It was all over when Trump retook the US battleground state of Georgia, which he had narrowly lost four years ago, and then also won North Carolina, which shrunk Kamala Harris’s possible paths to victory. Harris could not win any of the battleground states—Pennsylvania, Arizona, Michigan, Wisconsin and Nevada—that were pivotal for her victory. 

And unlike his 2016 win, Trump also managed to win the popular vote this time, making this the first time Republicans secured this prize since 1992. 

Declaring it a “magnificent victory,” Trump underlined in his victory speech to his supporters that “America has given us an unprecedented and powerful mandate.”

This is a remarkable comeback for Trump four years after he left Washington under a cloud of ignominy. He has created history by becoming the only US president after Grover Cleveland in 1892 to return to the White House after a hiatus. 

For a leader who was indicted in four separate jurisdictions, convicted in New York City on 34 felony counts, impeached twice during his first term and left office with a favourability rating below 40%, this is indeed a staggering achievement.  

This was also an extraordinary election, with two assassination attempts and a criminal trial against a candidate, and a last-minute change in the Democratic Party candidate from Biden to Harris.

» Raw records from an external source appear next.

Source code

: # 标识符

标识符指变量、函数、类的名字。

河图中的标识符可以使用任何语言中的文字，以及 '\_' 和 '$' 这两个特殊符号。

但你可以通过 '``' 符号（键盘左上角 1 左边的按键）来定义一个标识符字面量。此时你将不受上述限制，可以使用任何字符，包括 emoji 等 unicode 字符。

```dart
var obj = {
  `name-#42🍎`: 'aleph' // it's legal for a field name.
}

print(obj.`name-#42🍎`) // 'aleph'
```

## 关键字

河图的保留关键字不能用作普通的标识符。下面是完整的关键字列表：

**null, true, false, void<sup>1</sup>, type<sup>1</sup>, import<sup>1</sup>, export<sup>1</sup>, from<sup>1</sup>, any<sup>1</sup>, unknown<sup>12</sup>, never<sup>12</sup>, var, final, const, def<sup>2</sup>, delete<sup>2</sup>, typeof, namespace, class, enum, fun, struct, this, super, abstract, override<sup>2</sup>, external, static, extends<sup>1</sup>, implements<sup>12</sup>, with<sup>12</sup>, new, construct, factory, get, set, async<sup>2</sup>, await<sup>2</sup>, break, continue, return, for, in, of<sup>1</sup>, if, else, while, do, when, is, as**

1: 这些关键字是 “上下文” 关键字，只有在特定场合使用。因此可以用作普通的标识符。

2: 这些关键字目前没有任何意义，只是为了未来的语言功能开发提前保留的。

The rhetoric during the campaign often plumbed new lows, with America’s political polarization often seen as almost permanent.

Yet, against the backdrop of a disastrous performance by Democrats, Republicans also won a majority in the US Senate and are expected to retain control of the House of Representatives, though several races are still undecided. 

This will ensure that Trump’s agenda will not face much pushback in the legislature. Trump’s victory is broad-based and a number of Republicans in the Senate and the House managed to ride on his coat-tails. He has reconfigured the Republican Party in his own image once again.

Given the high stakes in this election that both sides kept underlining to draw out their voter base, the turnout in 2024 has been the highest in modern American history.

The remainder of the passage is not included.